SANTA CRUZ, Calif. - A wildlife rescue organization says they rescued a mother bobcat believed to have been sickened by rodenticide.
Wildlife Emergency Services rescued the animal in Santa Cruz County and rushed it to a wildlife center in San Jose for emergency treatment.
According to Rebecca Dmytryk of WES, there currently aren't any veterinarians or wildlife hospitals in Santa Cruz County willing to treat injured or ill adult predator species.
She said the bobcat showed classic signs of anticoagulant rodenticide poisoning. Predator species are exposed to anticoagulant chemicals when they consume rodents that have eaten second generation anti-coagulant rodenticide – found in most rodent bait stations - the plastic boxes commonly found alongside residential and commercial buildings.
"Those contain chemicals that will kill mice and rats the problem is those mice and rats are then eaten by predator species or dogs and cats and so it's a huge problem," she said.
Earlier this year, California banned sales of super-toxic rat poison or rodenticide - because, according to the Center for Biological Diversity, it affects 70 percent of wildlife species. However, the use of these poisons remains legal for licensed pest control operators.
Now the race is on for Dmytryk to find the bobcat's kitten and save it, but again -- the problem is that there is nowhere in Santa Cruz County where they can take it.
"When we pick animals that are critical in the field and need an IV immediately, like the cat yesterday, there's nobody here," said Dmytryk.

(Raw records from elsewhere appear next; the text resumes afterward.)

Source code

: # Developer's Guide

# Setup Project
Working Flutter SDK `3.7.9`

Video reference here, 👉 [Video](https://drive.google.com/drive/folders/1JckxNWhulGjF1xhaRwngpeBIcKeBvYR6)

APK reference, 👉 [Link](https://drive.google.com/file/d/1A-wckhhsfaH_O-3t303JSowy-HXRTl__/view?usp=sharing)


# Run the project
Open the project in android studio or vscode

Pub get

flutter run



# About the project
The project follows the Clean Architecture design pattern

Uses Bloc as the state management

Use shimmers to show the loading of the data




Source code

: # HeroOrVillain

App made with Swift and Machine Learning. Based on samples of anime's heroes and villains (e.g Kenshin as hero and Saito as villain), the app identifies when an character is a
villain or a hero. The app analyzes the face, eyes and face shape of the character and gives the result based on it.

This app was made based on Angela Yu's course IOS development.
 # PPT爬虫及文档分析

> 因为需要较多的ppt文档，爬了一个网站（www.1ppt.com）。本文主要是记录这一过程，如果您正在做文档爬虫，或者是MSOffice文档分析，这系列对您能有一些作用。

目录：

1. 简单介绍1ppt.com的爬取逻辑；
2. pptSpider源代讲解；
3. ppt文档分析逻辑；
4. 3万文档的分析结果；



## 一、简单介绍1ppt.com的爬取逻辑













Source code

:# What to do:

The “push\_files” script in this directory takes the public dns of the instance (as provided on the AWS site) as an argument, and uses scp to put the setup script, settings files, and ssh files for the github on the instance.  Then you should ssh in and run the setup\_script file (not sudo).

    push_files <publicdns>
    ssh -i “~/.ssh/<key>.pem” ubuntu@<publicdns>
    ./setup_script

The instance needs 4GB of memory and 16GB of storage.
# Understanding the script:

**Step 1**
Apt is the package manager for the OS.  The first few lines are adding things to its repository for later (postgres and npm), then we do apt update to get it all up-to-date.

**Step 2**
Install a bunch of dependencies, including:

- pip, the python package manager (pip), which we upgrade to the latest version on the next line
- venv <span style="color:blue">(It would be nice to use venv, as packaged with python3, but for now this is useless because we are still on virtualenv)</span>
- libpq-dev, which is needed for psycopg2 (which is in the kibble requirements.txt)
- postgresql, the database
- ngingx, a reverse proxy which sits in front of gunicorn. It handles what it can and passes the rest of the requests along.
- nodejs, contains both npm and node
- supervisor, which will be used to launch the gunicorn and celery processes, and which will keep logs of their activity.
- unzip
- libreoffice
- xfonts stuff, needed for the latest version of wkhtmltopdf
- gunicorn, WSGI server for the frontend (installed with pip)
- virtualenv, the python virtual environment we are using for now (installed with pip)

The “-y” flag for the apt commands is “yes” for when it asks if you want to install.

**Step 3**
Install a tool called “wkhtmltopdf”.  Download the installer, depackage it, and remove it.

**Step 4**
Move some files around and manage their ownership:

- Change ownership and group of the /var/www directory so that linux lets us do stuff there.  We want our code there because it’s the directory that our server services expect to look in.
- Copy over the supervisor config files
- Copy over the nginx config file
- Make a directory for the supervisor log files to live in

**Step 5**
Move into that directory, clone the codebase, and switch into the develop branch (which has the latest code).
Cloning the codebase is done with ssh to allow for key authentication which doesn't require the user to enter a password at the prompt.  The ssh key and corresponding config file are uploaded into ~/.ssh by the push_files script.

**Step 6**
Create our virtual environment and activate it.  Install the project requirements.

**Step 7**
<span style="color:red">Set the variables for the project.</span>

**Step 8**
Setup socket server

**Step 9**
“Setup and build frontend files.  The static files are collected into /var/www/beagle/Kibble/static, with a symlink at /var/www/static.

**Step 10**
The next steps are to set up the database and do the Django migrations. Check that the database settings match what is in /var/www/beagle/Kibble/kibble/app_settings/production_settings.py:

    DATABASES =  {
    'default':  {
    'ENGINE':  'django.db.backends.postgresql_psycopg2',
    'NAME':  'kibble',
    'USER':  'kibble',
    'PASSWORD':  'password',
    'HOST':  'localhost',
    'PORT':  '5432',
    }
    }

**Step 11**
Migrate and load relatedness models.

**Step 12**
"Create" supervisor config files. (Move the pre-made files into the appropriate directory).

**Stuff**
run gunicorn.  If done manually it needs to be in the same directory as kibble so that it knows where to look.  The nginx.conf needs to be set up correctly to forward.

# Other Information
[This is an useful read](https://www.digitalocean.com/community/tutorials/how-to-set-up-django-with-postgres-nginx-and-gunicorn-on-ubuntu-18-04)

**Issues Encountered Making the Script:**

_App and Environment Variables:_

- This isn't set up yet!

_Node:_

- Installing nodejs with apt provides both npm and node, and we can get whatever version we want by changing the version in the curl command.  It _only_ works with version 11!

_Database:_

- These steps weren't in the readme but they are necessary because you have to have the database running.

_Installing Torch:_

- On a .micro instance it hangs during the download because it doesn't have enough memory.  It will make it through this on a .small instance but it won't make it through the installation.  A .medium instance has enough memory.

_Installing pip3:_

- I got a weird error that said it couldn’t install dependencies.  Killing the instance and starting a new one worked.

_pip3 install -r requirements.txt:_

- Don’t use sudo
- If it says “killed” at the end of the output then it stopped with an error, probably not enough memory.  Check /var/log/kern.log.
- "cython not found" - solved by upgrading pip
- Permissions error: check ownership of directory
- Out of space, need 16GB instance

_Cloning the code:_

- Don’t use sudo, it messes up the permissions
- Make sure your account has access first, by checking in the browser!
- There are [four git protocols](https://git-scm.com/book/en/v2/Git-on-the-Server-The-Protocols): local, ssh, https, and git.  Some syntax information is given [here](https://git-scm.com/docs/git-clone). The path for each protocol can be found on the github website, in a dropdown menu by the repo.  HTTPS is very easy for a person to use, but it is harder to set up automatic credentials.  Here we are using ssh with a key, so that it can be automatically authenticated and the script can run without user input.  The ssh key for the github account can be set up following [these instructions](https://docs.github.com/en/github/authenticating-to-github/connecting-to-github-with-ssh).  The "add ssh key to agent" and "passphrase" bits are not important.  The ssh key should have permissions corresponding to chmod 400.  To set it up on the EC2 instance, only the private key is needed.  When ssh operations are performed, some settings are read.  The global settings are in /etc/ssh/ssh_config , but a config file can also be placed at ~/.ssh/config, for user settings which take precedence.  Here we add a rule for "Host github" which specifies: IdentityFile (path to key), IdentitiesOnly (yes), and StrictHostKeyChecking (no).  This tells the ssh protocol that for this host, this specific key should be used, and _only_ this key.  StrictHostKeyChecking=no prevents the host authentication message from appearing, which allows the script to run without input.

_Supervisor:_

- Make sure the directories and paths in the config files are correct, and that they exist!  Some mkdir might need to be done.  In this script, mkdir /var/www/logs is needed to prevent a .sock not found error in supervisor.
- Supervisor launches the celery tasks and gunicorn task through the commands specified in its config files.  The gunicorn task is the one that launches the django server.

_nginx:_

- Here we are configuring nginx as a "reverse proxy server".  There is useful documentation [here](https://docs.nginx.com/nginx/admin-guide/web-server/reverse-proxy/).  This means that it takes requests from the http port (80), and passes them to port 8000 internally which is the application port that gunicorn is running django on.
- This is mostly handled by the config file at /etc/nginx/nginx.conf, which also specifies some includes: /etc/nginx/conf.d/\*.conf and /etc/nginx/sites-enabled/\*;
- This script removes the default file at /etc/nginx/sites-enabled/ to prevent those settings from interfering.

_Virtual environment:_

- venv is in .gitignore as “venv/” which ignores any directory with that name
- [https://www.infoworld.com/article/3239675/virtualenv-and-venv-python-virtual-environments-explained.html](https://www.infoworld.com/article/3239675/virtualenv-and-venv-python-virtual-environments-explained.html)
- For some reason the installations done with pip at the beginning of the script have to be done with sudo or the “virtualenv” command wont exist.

Veterinarians need a special license to handle wildlife species and Dmytryk says it can cost a lot of money to care for these predators. Money is a major issue for her organization, which comprises 20 volunteers and is funded by donations
"The people expect help, they need help and they deserve help so we've got to figure that out at least in Santa Cruz County, we have to figure out 24/7 wildlife emergency services," she said.
She hopes to be able to connect with Santa Cruz County Animal Shelter, which provides animal control services for the county, on a contractual basis. For now, she operates out of her home.